Gather, from the data below, each line in which the word "later" occurs.

»»

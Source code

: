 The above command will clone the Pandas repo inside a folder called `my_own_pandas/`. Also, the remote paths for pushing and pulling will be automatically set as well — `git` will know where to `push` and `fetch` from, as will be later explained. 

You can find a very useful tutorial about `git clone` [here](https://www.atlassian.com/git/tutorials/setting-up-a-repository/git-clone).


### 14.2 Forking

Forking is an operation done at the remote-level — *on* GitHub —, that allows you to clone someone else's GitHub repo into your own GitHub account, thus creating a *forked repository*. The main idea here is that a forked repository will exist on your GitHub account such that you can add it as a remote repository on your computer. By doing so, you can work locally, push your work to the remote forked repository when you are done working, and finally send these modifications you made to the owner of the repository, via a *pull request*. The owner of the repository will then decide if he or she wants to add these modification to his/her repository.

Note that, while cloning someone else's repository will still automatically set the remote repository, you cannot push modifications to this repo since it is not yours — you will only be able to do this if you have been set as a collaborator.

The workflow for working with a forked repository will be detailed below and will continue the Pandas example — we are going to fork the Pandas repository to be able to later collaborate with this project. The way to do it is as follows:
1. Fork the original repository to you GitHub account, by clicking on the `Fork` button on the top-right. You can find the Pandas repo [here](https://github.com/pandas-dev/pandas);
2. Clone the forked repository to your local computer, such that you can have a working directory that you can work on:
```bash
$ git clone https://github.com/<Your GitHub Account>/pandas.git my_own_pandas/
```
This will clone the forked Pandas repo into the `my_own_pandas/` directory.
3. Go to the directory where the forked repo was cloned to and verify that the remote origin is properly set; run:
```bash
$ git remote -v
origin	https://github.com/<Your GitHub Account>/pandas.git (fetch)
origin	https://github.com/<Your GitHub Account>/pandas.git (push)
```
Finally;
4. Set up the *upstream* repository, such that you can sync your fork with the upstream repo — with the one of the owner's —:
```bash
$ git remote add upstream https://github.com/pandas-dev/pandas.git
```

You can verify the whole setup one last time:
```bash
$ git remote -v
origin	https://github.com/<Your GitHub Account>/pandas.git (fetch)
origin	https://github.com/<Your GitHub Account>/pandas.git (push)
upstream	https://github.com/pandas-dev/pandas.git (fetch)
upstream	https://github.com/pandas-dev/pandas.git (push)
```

««

**Response box**
: The above command will clone the Pandas repo inside a folder called `my_own_pandas/`. Also, the remote paths for pushing and pulling will be automatically set as well — `git` will know where to `push` and `fetch` from, as will be later explained. 
The workflow for working with a forked repository will be detailed below and will continue the Pandas example — we are going to fork the Pandas repository to be able to later collaborate with this project. The way to do it is as follows:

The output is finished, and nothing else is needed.